(Data records)
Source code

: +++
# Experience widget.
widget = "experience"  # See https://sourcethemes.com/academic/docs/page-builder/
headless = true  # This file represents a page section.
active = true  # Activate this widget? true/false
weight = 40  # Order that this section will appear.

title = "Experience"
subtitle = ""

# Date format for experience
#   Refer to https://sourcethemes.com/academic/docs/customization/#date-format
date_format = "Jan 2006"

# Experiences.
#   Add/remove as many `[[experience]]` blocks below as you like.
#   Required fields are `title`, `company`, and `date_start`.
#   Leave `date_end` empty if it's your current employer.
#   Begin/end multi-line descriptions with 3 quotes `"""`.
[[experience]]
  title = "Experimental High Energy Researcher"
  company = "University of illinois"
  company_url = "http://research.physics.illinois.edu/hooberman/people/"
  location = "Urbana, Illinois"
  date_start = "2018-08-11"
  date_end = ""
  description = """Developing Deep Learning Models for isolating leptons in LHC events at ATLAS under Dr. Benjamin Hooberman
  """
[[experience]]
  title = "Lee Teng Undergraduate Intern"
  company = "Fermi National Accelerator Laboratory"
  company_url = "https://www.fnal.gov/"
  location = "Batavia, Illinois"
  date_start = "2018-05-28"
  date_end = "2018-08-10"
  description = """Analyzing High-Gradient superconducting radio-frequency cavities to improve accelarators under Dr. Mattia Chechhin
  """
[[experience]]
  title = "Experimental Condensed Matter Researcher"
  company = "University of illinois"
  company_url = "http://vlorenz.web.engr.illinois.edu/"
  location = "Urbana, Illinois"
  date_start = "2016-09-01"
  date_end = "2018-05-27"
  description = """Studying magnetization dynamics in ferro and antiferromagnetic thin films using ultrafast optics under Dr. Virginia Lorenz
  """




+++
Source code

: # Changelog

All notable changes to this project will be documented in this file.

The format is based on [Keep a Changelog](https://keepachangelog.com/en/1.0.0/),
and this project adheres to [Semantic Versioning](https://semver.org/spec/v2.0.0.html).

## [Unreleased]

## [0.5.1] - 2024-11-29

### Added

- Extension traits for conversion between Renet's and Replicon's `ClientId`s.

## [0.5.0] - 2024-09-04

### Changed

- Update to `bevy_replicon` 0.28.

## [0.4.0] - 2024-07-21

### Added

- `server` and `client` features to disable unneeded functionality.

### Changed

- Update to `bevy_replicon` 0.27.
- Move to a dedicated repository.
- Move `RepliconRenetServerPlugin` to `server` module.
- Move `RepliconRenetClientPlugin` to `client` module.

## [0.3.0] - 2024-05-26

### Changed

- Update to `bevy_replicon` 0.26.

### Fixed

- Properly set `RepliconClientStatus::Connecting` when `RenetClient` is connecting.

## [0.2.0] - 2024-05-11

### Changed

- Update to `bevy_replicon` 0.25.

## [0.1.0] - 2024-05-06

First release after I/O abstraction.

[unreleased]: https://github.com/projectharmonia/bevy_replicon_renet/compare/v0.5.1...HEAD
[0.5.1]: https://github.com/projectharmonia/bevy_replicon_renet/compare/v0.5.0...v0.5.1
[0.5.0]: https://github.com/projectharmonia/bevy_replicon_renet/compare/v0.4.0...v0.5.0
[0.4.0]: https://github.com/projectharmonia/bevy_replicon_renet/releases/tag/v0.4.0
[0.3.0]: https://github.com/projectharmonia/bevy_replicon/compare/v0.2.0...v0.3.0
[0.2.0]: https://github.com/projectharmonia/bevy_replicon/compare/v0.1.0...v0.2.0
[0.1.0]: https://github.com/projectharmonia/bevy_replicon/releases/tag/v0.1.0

## About this task
Reproduce the records above word for word.

## Solution to this task
Source code

: +++
# Experience widget.
widget = "experience"  # See https://sourcethemes.com/academic/docs/page-builder/
headless = true  # This file represents a page section.
active = true  # Activate this widget? true/false
weight = 40  # Order that this section will appear.

title = "Experience"
subtitle = ""

# Date format for experience
#   Refer to https://sourcethemes.com/academic/docs/customization/#date-format
date_format = "Jan 2006"

# Experiences.
#   Add/remove as many `[[experience]]` blocks below as you like.
#   Required fields are `title`, `company`, and `date_start`.
#   Leave `date_end` empty if it's your current employer.
#   Begin/end multi-line descriptions with 3 quotes `"""`.
[[experience]]
  title = "Experimental High Energy Researcher"
  company = "University of illinois"
  company_url = "http://research.physics.illinois.edu/hooberman/people/"
  location = "Urbana, Illinois"
  date_start = "2018-08-11"
  date_end = ""
  description = """Developing Deep Learning Models for isolating leptons in LHC events at ATLAS under Dr. Benjamin Hooberman
  """
[[experience]]
  title = "Lee Teng Undergraduate Intern"
  company = "Fermi National Accelerator Laboratory"
  company_url = "https://www.fnal.gov/"
  location = "Batavia, Illinois"
  date_start = "2018-05-28"
  date_end = "2018-08-10"
  description = """Analyzing High-Gradient superconducting radio-frequency cavities to improve accelarators under Dr. Mattia Chechhin
  """
[[experience]]
  title = "Experimental Condensed Matter Researcher"
  company = "University of illinois"
  company_url = "http://vlorenz.web.engr.illinois.edu/"
  location = "Urbana, Illinois"
  date_start = "2016-09-01"
  date_end = "2018-05-27"
  description = """Studying magnetization dynamics in ferro and antiferromagnetic thin films using ultrafast optics under Dr. Virginia Lorenz
  """




+++
Source code

: # Changelog

All notable changes to this project will be documented in this file.

The format is based on [Keep a Changelog](https://keepachangelog.com/en/1.0.0/),
and this project adheres to [Semantic Versioning](https://semver.org/spec/v2.0.0.html).

## [Unreleased]

## [0.5.1] - 2024-11-29

### Added

- Extension traits for conversion between Renet's and Replicon's `ClientId`s.

## [0.5.0] - 2024-09-04

### Changed

- Update to `bevy_replicon` 0.28.

## [0.4.0] - 2024-07-21

### Added

- `server` and `client` features to disable unneeded functionality.

### Changed

- Update to `bevy_replicon` 0.27.
- Move to a dedicated repository.
- Move `RepliconRenetServerPlugin` to `server` module.
- Move `RepliconRenetClientPlugin` to `client` module.

## [0.3.0] - 2024-05-26

### Changed

- Update to `bevy_replicon` 0.26.

### Fixed

- Properly set `RepliconClientStatus::Connecting` when `RenetClient` is connecting.

## [0.2.0] - 2024-05-11

### Changed

- Update to `bevy_replicon` 0.25.

## [0.1.0] - 2024-05-06

First release after I/O abstraction.

[unreleased]: https://github.com/projectharmonia/bevy_replicon_renet/compare/v0.5.1...HEAD
[0.5.1]: https://github.com/projectharmonia/bevy_replicon_renet/compare/v0.5.0...v0.5.1
[0.5.0]: https://github.com/projectharmonia/bevy_replicon_renet/compare/v0.4.0...v0.5.0
[0.4.0]: https://github.com/projectharmonia/bevy_replicon_renet/releases/tag/v0.4.0
[0.3.0]: https://github.com/projectharmonia/bevy_replicon/compare/v0.2.0...v0.3.0
[0.2.0]: https://github.com/projectharmonia/bevy_replicon/compare/v0.1.0...v0.2.0
[0.1.0]: https://github.com/projectharmonia/bevy_replicon/releases/tag/v0.1.0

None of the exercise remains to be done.